Packages, products and eggs

Description

Looking at the core concepts in more detail

Terminology

Before we begin, you should familiarize yourself with these terms:

The magic Products namespace

When Zope finds a "product", it will create an entry in Control_Panel/Products in the root of the ZMI, and run the initialize() method, found in the product's root __init__.py file, each time Zope starts up. Not every package used in a Plone context needs to be a product, but "productness" is required for:

  • GenericSetup profiles
  • Skin directories being installed as layers in the portal_skins tool (but not for Zope 3-style browser views)

The easiest way to create a product is to use Paster/ZopeSkel to create an egg-ready package in the Products.* namespace using the basic_namespace template:

$ paster create -t basic_namespace Products.myproduct
Selected and implied templates:
  ZopeSkel#basic_namespace  A project with a namespace package

Variables:
  egg:      Products.myproduct
  package:  productsmyproduct
  project:  Products.myproduct
Enter namespace_package (Namespace package (like plone)) ['plone']: Products
Enter package (The package contained namespace package (like example)) ['example']: myproduct
... accept defaults to end

If you're using buildout, create your package in the src directory, and add references to it in the develop and instance/eggs sections of buildout.cfg:

develop =
    src/Products.myproduct
...
[instance]
...
eggs =
    ${buildout:eggs}
    ${plone:eggs}
    Products.myproduct

Run bin/buildout and you'll be set up to develop your egg-ready product in the src directory. Turn it into a distribution egg when complete.

It is possible to use packages (including egg-distributed ones) outside the Products namespace/directory as Zope 2 products. Many developers prefer this approach, feeling it is unnatural to keep everything in a single, "flat" namespace.
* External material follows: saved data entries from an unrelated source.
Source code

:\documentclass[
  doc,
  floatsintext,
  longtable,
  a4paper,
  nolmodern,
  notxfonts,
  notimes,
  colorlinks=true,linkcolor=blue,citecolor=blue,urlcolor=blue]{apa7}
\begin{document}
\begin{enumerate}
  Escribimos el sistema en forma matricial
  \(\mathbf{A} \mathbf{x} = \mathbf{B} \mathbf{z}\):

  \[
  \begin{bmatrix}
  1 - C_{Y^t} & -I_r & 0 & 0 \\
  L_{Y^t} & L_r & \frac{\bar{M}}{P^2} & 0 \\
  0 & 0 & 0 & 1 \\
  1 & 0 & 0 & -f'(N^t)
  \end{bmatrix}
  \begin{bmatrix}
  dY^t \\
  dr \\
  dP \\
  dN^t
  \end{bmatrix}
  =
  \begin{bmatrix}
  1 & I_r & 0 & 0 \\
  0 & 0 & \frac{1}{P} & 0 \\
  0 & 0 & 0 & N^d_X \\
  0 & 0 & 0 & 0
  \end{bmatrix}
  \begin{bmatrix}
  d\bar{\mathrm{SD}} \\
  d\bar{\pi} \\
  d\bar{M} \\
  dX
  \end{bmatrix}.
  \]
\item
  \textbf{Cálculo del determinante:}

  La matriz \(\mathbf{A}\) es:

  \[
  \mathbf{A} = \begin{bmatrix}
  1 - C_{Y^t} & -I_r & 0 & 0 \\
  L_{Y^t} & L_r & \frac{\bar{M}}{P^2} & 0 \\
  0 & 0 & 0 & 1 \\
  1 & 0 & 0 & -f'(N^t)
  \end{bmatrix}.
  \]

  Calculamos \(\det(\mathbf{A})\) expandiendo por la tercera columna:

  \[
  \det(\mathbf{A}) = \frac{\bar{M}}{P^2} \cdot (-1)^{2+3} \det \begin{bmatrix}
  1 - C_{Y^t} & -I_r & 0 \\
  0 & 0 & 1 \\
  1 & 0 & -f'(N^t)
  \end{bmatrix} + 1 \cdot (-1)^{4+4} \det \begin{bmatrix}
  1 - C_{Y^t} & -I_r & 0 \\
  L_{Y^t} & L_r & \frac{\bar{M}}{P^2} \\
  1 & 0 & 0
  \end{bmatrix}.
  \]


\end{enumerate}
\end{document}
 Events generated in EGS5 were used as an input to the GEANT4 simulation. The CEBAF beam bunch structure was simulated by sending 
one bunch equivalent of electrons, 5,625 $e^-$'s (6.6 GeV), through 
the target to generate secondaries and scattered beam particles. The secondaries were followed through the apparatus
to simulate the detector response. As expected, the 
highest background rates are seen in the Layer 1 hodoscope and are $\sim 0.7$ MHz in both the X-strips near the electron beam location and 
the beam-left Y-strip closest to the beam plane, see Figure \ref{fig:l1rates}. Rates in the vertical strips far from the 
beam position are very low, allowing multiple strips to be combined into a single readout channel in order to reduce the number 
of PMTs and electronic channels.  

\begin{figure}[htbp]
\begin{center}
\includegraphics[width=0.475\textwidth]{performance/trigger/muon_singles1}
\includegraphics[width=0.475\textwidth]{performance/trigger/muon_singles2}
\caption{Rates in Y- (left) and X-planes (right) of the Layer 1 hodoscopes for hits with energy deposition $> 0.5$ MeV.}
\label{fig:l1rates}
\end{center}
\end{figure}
Extra steps are required for this. Prior to Zope 2.10.4, this is also required for products in the Products namespace

We must add a line like the following to the package's configure.zcml:

<configure
    xmlns="http://namespaces.zope.org/zope"
    xmlns:five="http://namespaces.zope.org/five">

  <five:registerPackage package="." initialize=".initialize" />

</configure>

Secondly, it is important to realize that packages outside the Products namespace are not automatically detected when Zope starts up. If they contain configure.zcml files (as most packages will do), this must be explicitly included from somewhere. This may be:

  • Another package's configure.zcml file.
  • Zope's site.zcml, the root of all ZCML files, which is found in the etc directory in the instance home.
  • A ZCML Slug, a one-liner created in the zope instance's etc/package-includes directory, with a name like my.package-configure.zcml.

In all cases, the syntax is the same:

<include package="my.package" file="configure.zcml" />

If you have meta.zcml or overrides.zcml files, you can add <include /> directives for these as well. If you are using slugs, it must be named accordingly, e.g. my.package-meta.zcml or my.package-overrides.zcml. A Slug can not contain more than one line.

Later in this tutorial, we will show how buildout can manage slugs for us automatically.